Elio Petri was born in Rome on 29 January 1929. He was expelled for political reasons from San Giuseppe di Merode, a school run by a priest on the Piazza di Spagna, and joined the youth organization of the Italian Communist Party. He wrote for L'Unità and for Gioventù nuova as well as for Città aperta. He left the party in 1956 after the Hungarian uprising.
Gianni Puccini introduced him to Giuseppe De Santis, who made him assistant to the director of Bitter Rice. He collaborated, without being credited, on Rome 11 O'Clock (1952), one of the least known post-war neo-realist movies. Petri published in book about the inquiry into the actual event depicted in 1956.
He was script-writer and director's assistant on La Fille sans homme (1953), Jour d'amour (1955), Homme et luops (1956), La strada lungo un anno (1958) and La Garconniere (1960). During the period, Petri also wrote scripts for Giuliano Puccini, Aglauco Casadio and Carlo Lizzani.

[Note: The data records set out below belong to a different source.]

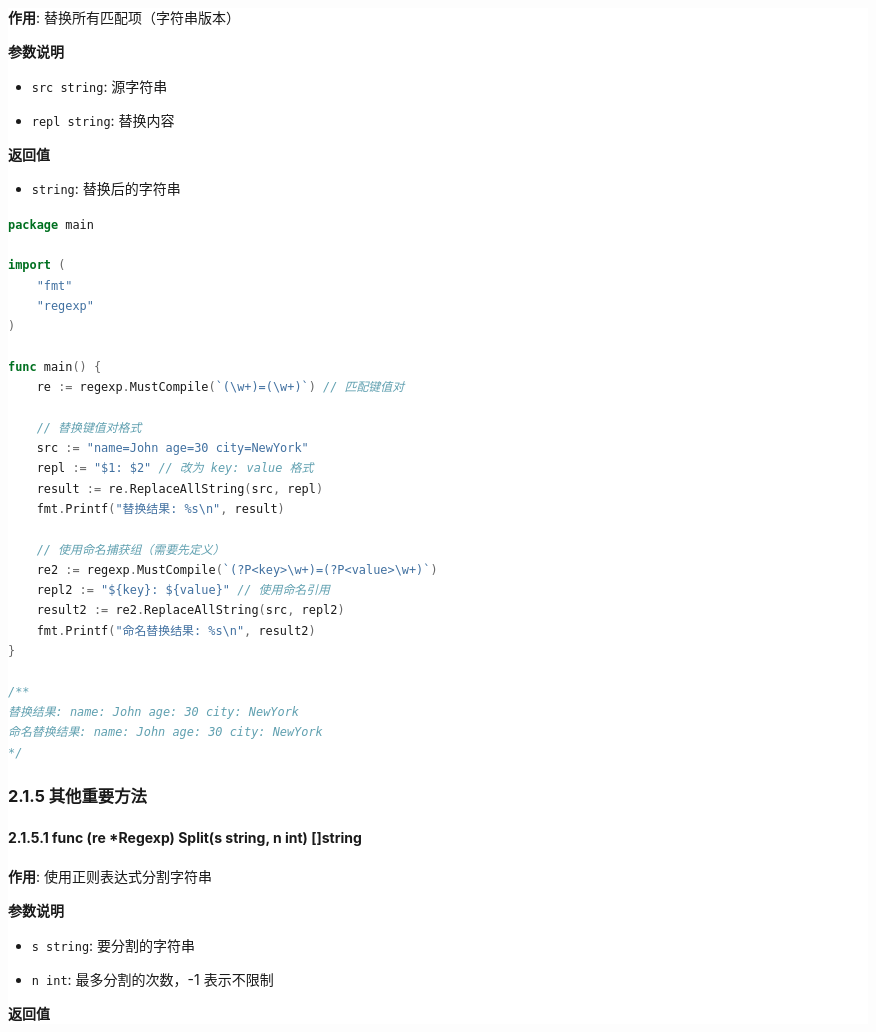 ​**​作用​**​: 替换所有匹配项（字符串版本）

**参数说明**

-  `src string`: 源字符串
    
- `repl string`: 替换内容
    
**返回值**

-  `string`: 替换后的字符串

```go
package main

import (
    "fmt"
    "regexp"
)

func main() {
    re := regexp.MustCompile(`(\w+)=(\w+)`) // 匹配键值对
    
    // 替换键值对格式
    src := "name=John age=30 city=NewYork"
    repl := "$1: $2" // 改为 key: value 格式
    result := re.ReplaceAllString(src, repl)
    fmt.Printf("替换结果: %s\n", result)
    
    // 使用命名捕获组（需要先定义）
    re2 := regexp.MustCompile(`(?P<key>\w+)=(?P<value>\w+)`)
    repl2 := "${key}: ${value}" // 使用命名引用
    result2 := re2.ReplaceAllString(src, repl2)
    fmt.Printf("命名替换结果: %s\n", result2)
}

/**
替换结果: name: John age: 30 city: NewYork
命名替换结果: name: John age: 30 city: NewYork
*/
```
### 2.1.5 其他重要方法

#### 2.1.5.1 func (re \*Regexp) Split(s string, n int) \[\]string

​**​作用​**​: 使用正则表达式分割字符串

**参数说明**

-  `s string`: 要分割的字符串
    
- `n int`: 最多分割的次数，-1 表示不限制
    
**返回值**
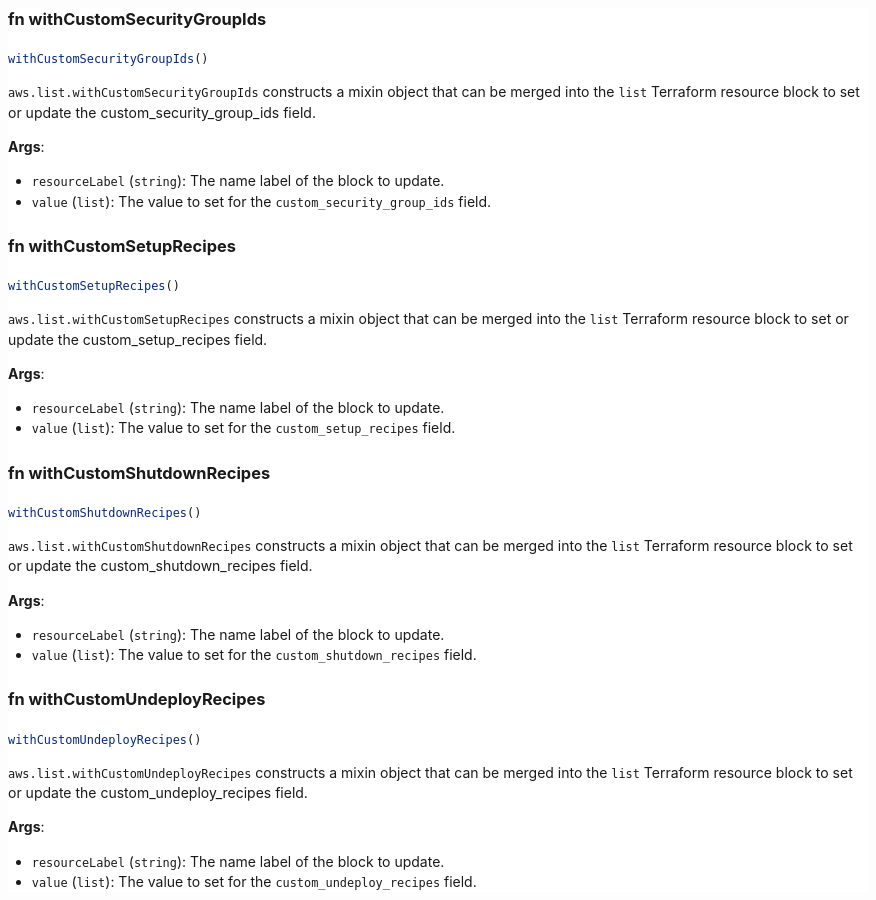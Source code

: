 
### fn withCustomSecurityGroupIds

```ts
withCustomSecurityGroupIds()
```

`aws.list.withCustomSecurityGroupIds` constructs a mixin object that can be merged into the `list`
Terraform resource block to set or update the custom_security_group_ids field.



**Args**:
  - `resourceLabel` (`string`): The name label of the block to update.
  - `value` (`list`): The value to set for the `custom_security_group_ids` field.


### fn withCustomSetupRecipes

```ts
withCustomSetupRecipes()
```

`aws.list.withCustomSetupRecipes` constructs a mixin object that can be merged into the `list`
Terraform resource block to set or update the custom_setup_recipes field.



**Args**:
  - `resourceLabel` (`string`): The name label of the block to update.
  - `value` (`list`): The value to set for the `custom_setup_recipes` field.


### fn withCustomShutdownRecipes

```ts
withCustomShutdownRecipes()
```

`aws.list.withCustomShutdownRecipes` constructs a mixin object that can be merged into the `list`
Terraform resource block to set or update the custom_shutdown_recipes field.



**Args**:
  - `resourceLabel` (`string`): The name label of the block to update.
  - `value` (`list`): The value to set for the `custom_shutdown_recipes` field.


### fn withCustomUndeployRecipes

```ts
withCustomUndeployRecipes()
```

`aws.list.withCustomUndeployRecipes` constructs a mixin object that can be merged into the `list`
Terraform resource block to set or update the custom_undeploy_recipes field.



**Args**:
  - `resourceLabel` (`string`): The name label of the block to update.
  - `value` (`list`): The value to set for the `custom_undeploy_recipes` field.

After two shorts, Nasce un campione (1954) and I sette contadini (1959), Petri made his debut as a director with L'assassino (The lady killer of Rome), based on a script co-authored with Tonino Guerra in 1961.

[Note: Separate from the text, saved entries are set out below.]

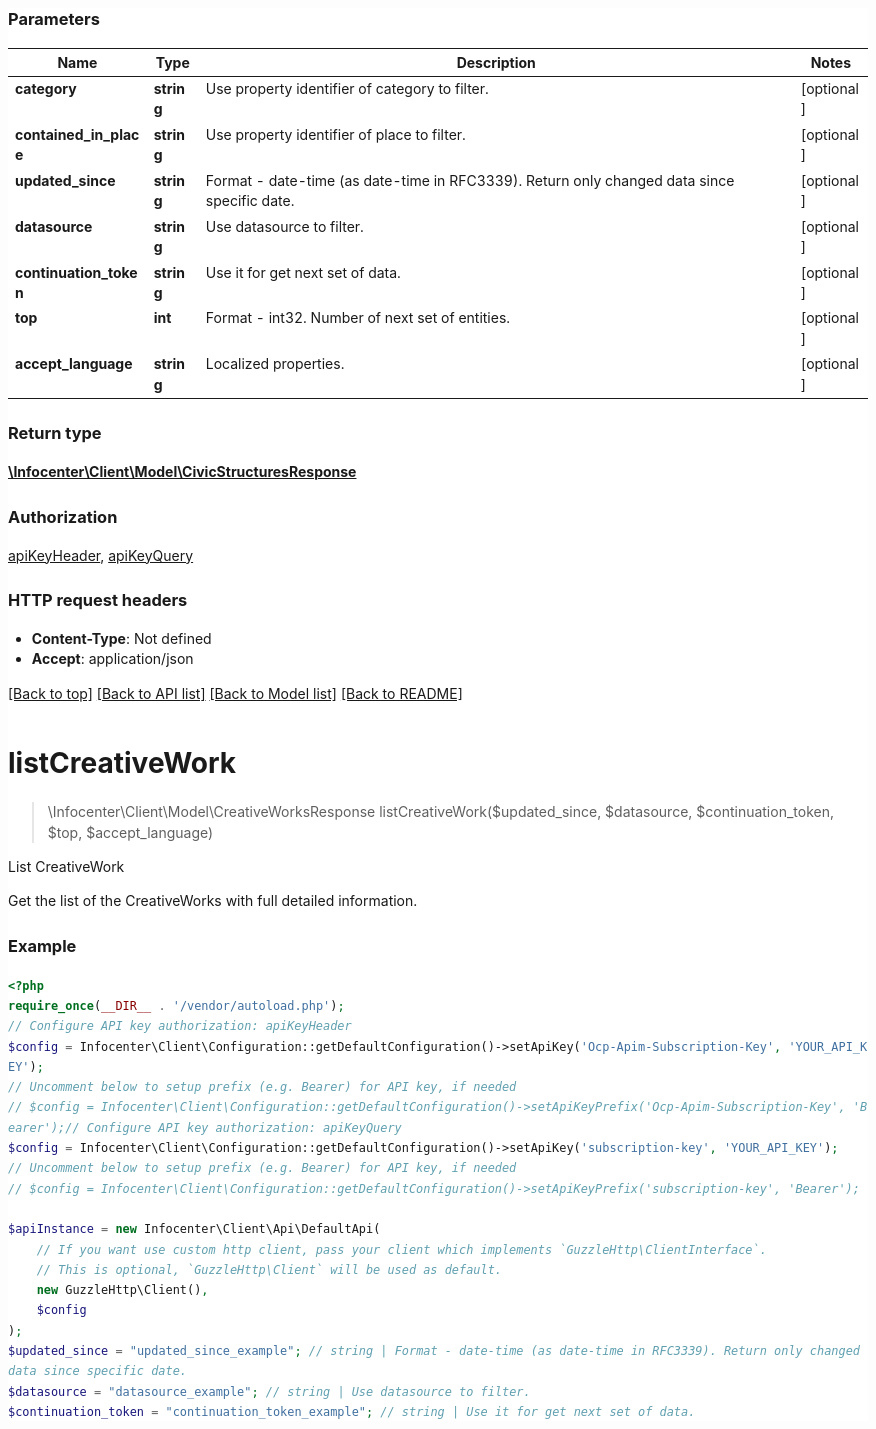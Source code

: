 ### Parameters

Name | Type | Description  | Notes
------------- | ------------- | ------------- | -------------
 **category** | **string**| Use property identifier of category to filter. | [optional]
 **contained_in_place** | **string**| Use property identifier of place to filter. | [optional]
 **updated_since** | **string**| Format - date-time (as date-time in RFC3339). Return only changed data since specific date. | [optional]
 **datasource** | **string**| Use datasource to filter. | [optional]
 **continuation_token** | **string**| Use it for get next set of data. | [optional]
 **top** | **int**| Format - int32. Number of next set of entities. | [optional]
 **accept_language** | **string**| Localized properties. | [optional]

### Return type

[**\Infocenter\Client\Model\CivicStructuresResponse**](../Model/CivicStructuresResponse.md)

### Authorization

[apiKeyHeader](../../README.md#apiKeyHeader), [apiKeyQuery](../../README.md#apiKeyQuery)

### HTTP request headers

 - **Content-Type**: Not defined
 - **Accept**: application/json

[[Back to top]](#) [[Back to API list]](../../README.md#documentation-for-api-endpoints) [[Back to Model list]](../../README.md#documentation-for-models) [[Back to README]](../../README.md)

# **listCreativeWork**
> \Infocenter\Client\Model\CreativeWorksResponse listCreativeWork($updated_since, $datasource, $continuation_token, $top, $accept_language)

List CreativeWork

Get the list of the CreativeWorks with full detailed information.

### Example
```php
<?php
require_once(__DIR__ . '/vendor/autoload.php');
// Configure API key authorization: apiKeyHeader
$config = Infocenter\Client\Configuration::getDefaultConfiguration()->setApiKey('Ocp-Apim-Subscription-Key', 'YOUR_API_KEY');
// Uncomment below to setup prefix (e.g. Bearer) for API key, if needed
// $config = Infocenter\Client\Configuration::getDefaultConfiguration()->setApiKeyPrefix('Ocp-Apim-Subscription-Key', 'Bearer');// Configure API key authorization: apiKeyQuery
$config = Infocenter\Client\Configuration::getDefaultConfiguration()->setApiKey('subscription-key', 'YOUR_API_KEY');
// Uncomment below to setup prefix (e.g. Bearer) for API key, if needed
// $config = Infocenter\Client\Configuration::getDefaultConfiguration()->setApiKeyPrefix('subscription-key', 'Bearer');

$apiInstance = new Infocenter\Client\Api\DefaultApi(
    // If you want use custom http client, pass your client which implements `GuzzleHttp\ClientInterface`.
    // This is optional, `GuzzleHttp\Client` will be used as default.
    new GuzzleHttp\Client(),
    $config
);
$updated_since = "updated_since_example"; // string | Format - date-time (as date-time in RFC3339). Return only changed data since specific date.
$datasource = "datasource_example"; // string | Use datasource to filter.
$continuation_token = "continuation_token_example"; // string | Use it for get next set of data.
```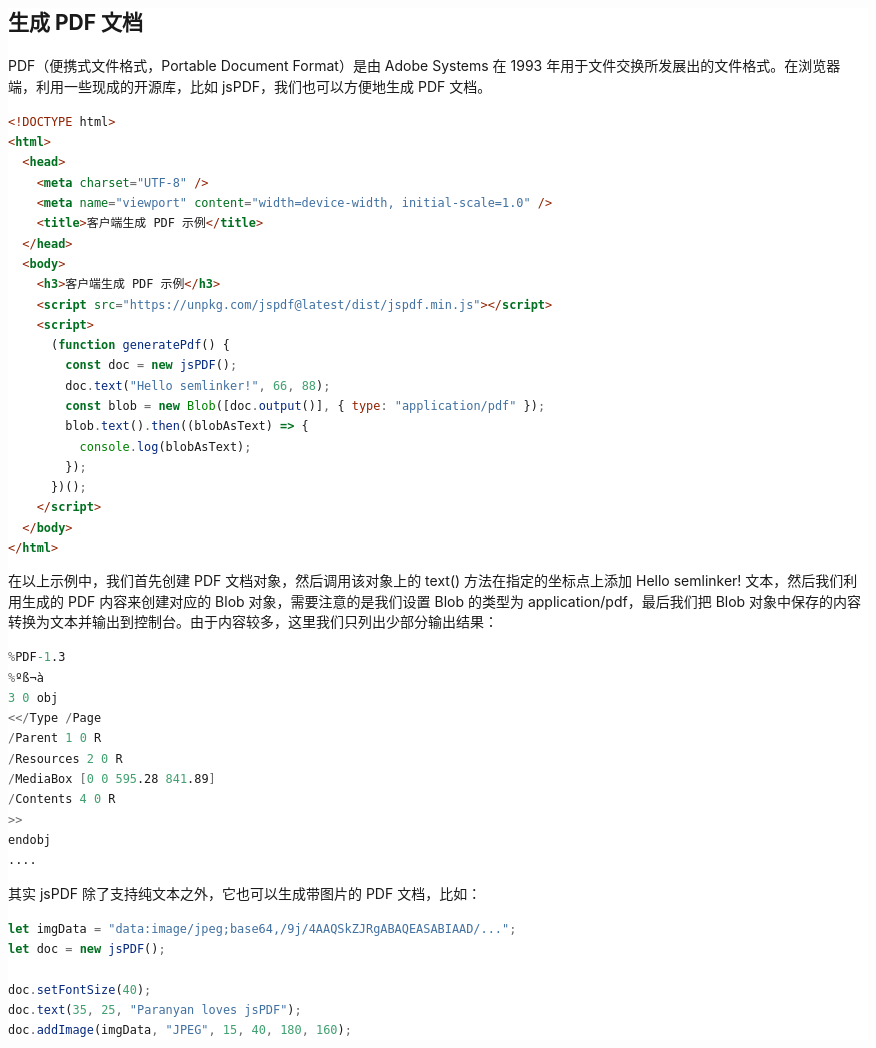 ## 生成 PDF 文档

PDF（便携式文件格式，Portable Document Format）是由 Adobe Systems 在 1993 年用于文件交换所发展出的文件格式。在浏览器端，利用一些现成的开源库，比如 jsPDF，我们也可以方便地生成 PDF 文档。

```html
<!DOCTYPE html>
<html>
  <head>
    <meta charset="UTF-8" />
    <meta name="viewport" content="width=device-width, initial-scale=1.0" />
    <title>客户端生成 PDF 示例</title>
  </head>
  <body>
    <h3>客户端生成 PDF 示例</h3>
    <script src="https://unpkg.com/jspdf@latest/dist/jspdf.min.js"></script>
    <script>
      (function generatePdf() {
        const doc = new jsPDF();
        doc.text("Hello semlinker!", 66, 88);
        const blob = new Blob([doc.output()], { type: "application/pdf" });
        blob.text().then((blobAsText) => {
          console.log(blobAsText);
        });
      })();
    </script>
  </body>
</html>
```

在以上示例中，我们首先创建 PDF 文档对象，然后调用该对象上的 text() 方法在指定的坐标点上添加 Hello semlinker! 文本，然后我们利用生成的 PDF 内容来创建对应的 Blob 对象，需要注意的是我们设置 Blob 的类型为 application/pdf，最后我们把 Blob 对象中保存的内容转换为文本并输出到控制台。由于内容较多，这里我们只列出少部分输出结果：

```s
%PDF-1.3
%ºß¬à
3 0 obj
<</Type /Page
/Parent 1 0 R
/Resources 2 0 R
/MediaBox [0 0 595.28 841.89]
/Contents 4 0 R
>>
endobj
....
```

其实 jsPDF 除了支持纯文本之外，它也可以生成带图片的 PDF 文档，比如：

```js
let imgData = "data:image/jpeg;base64,/9j/4AAQSkZJRgABAQEASABIAAD/...";
let doc = new jsPDF();

doc.setFontSize(40);
doc.text(35, 25, "Paranyan loves jsPDF");
doc.addImage(imgData, "JPEG", 15, 40, 180, 160);
```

I giorni contati (1962), was his second film, again co-authored with Tonino Guerra. After two somewhat lesser films Il maestro di Vigevano, (1963) and the sketch Sin in the afternoon, included in High Infidelity, 1964, Petri directed The 10th Victim (1965), a film with futuristic overtones also co-authored with Tonino Guerra. In 1967, he shot We Still Kill the Old Way (adapted from the novel To Each His Own by Leonardo Sciascia), dealing with the individual's inability to cope with reality. The film also the beginning of the collaboration with the script-writer Ugo Pirro which was to last until 1973.